The colonel looked down at the display and watched as an orange band of light swept clockwise around the face of the radar monitor. "I don't see anything."
"Just wait, sir."
On the next pass, the monitor painted one small dot. "I see it." He studied the blip. "Search only?"
"Yes, sir," Bettleman answered, scratching his head. "Search only. As you can see, there's no transponder identification. Two minutes before you arrived, there were three targets."
"I only see one. Where are the other two?" Brooks demanded. "Did they fly off?"
"No, sir. That's just it. They didn't fly off, they flew into each other. They didn't crash. I don't mean that. I mean they just . . . just melted into one. As you can see, it's still airborne."
"And by the looks of it, it's just hovering there."
"Yes, sir, but there's more. Before the three became one, we tracked two of them into a sudden descent. They dropped like rocks -- no, that's not right -- they didn't drop, they flew straight down at an incredible speed."
"Nearly one thousand miles per hour, Colonel," Lenick added, speaking for the first time. "One thousand miles an hour, straight into the ground."
"It was as if they wanted to crash," Bettleman added. "At that speed, they would have left craters the size of a city block."
"Are you saying they didn't crash?"
"No, sir . . . er, yes, sir. They didn't crash." Bettleman said, flustered. "Ten seconds later they climbed to the level of the third contact and stopped abruptly. Then they melded into one."
"Do you know what you're saying, Master Sergeant?" the colonel asked sternly. "An up-and-down flight like that would represent at least forty Gs, both negative and positive. No one could survive that. The G forces would tear a man to pieces."
"Yes, sir. I know that. I can't explain any of this. I can only report it."
"You make radar contact with three unknowns flying at different altitudes when two of them power themselves into the ground at one thousand miles per hour without crashing, rise again to high altitude, and then combine with the third object. Do I have that right?"
"Do you know how crazy that sounds? Do you expect me to believe any of that?"
"Sir, I don't know what to expect. And that's not all. The objects are only on the radar screen every other pass. We can't get a definitive lock on them. One moment they're there, the next they're not.
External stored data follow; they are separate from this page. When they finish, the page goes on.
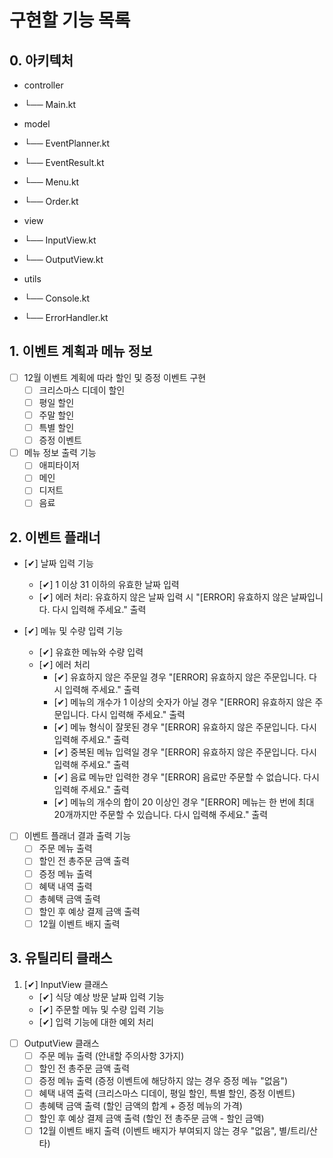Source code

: # 구현할 기능 목록

## 0. 아키텍처
* controller
* └── Main.kt

* model
* └── EventPlanner.kt
* └── EventResult.kt
* └── Menu.kt
* └── Order.kt

* view
* └── InputView.kt
* └── OutputView.kt

* utils
* └── Console.kt
* └── ErrorHandler.kt

## 1. 이벤트 계획과 메뉴 정보

- [ ] 12월 이벤트 계획에 따라 할인 및 증정 이벤트 구현
    - [ ] 크리스마스 디데이 할인
    - [ ] 평일 할인
    - [ ] 주말 할인
    - [ ] 특별 할인
    - [ ] 증정 이벤트

- [ ] 메뉴 정보 출력 기능
    - [ ] 애피타이저
    - [ ] 메인
    - [ ] 디저트
    - [ ] 음료

## 2. 이벤트 플래너

- [✔] 날짜 입력 기능
    - [✔] 1 이상 31 이하의 유효한 날짜 입력
    - [✔] 에러 처리: 유효하지 않은 날짜 입력 시 "[ERROR] 유효하지 않은 날짜입니다. 다시 입력해 주세요." 출력

- [✔] 메뉴 및 수량 입력 기능
    - [✔] 유효한 메뉴와 수량 입력
    - [✔] 에러 처리
        - [✔] 유효하지 않은 주문일 경우 "[ERROR] 유효하지 않은 주문입니다. 다시 입력해 주세요." 출력
        - [✔] 메뉴의 개수가 1 이상의 숫자가 아닐 경우 "[ERROR] 유효하지 않은 주문입니다. 다시 입력해 주세요." 출력
        - [✔] 메뉴 형식이 잘못된 경우 "[ERROR] 유효하지 않은 주문입니다. 다시 입력해 주세요." 출력
        - [✔] 중복된 메뉴 입력일 경우 "[ERROR] 유효하지 않은 주문입니다. 다시 입력해 주세요." 출력
        - [✔] 음료 메뉴만 입력한 경우 "[ERROR] 음료만 주문할 수 없습니다. 다시 입력해 주세요." 출력
        - [✔] 메뉴의 개수의 합이 20 이상인 경우 "[ERROR] 메뉴는 한 번에 최대 20개까지만 주문할 수 있습니다. 다시 입력해 주세요." 출력


- [ ] 이벤트 플래너 결과 출력 기능
    - [ ] 주문 메뉴 출력
    - [ ] 할인 전 총주문 금액 출력
    - [ ] 증정 메뉴 출력
    - [ ] 혜택 내역 출력
    - [ ] 총혜택 금액 출력
    - [ ] 할인 후 예상 결제 금액 출력
    - [ ] 12월 이벤트 배지 출력

## 3. 유틸리티 클래스

1. [✔] InputView 클래스
    - [✔] 식당 예상 방문 날짜 입력 기능
    - [✔] 주문할 메뉴 및 수량 입력 기능
    - [✔] 입력 기능에 대한 예외 처리
  

- [ ] OutputView 클래스
    - [ ] 주문 메뉴 출력 (안내할 주의사항 3가지)
    - [ ] 할인 전 총주문 금액 출력
    - [ ] 증정 메뉴 출력 (증정 이벤트에 해당하지 않는 경우 증정 메뉴 "없음")
    - [ ] 혜택 내역 출력 (크리스마스 디데이, 평일 할인, 특별 할인, 증정 이벤트)
    - [ ] 총혜택 금액 출력 (할인 금액의 합계 + 증정 메뉴의 가격)
    - [ ] 할인 후 예상 결제 금액 출력 (할인 전 총주문 금액 - 할인 금액)
    - [ ] 12월 이벤트 배지 출력 (이벤트 배지가 부여되지 않는 경우 "없음", 별/트리/산타)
It's as if they are blinking in and out of existence."
Colonel Marcus watched the radar screen. Where once the bright orange dot of the contact had been there was now nothing. On the next pass, the dot reappeared.
"It's doing it again," Lenick said. "It's split back into three."
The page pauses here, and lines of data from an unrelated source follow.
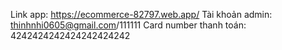 Link app: https://ecommerce-82797.web.app/
Tài khoản admin: thinhnhi0605@gmail.com/111111
Card number thanh toán: 4242424242424242424242
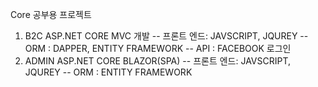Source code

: Core 공부용 프로젝트
1. B2C ASP.NET CORE MVC 개발
  -- 프론트 엔드: JAVSCRIPT, JQUREY
  -- ORM : DAPPER, ENTITY FRAMEWORK
  -- API : FACEBOOK 로그인
2. ADMIN ASP.NET CORE BLAZOR(SPA)
  -- 프론트 엔드: JAVSCRIPT, JQUREY
  -- ORM : ENTITY FRAMEWORK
The colonel spun on his heels and picked up the closest phone. "This is Colonel Marcus Brooks. Get me the base commander."
"May I ask what the colonel is doing?" said Bettleman.
"I'm going to ask for an air recon, Sergeant. Maybe the jet jockeys can eyeball that thing for us. Exactly where is it?"
"Hovering over the Roanoke compound, sir. Dead center over Roanoke." Bettleman could see his commander stiffen.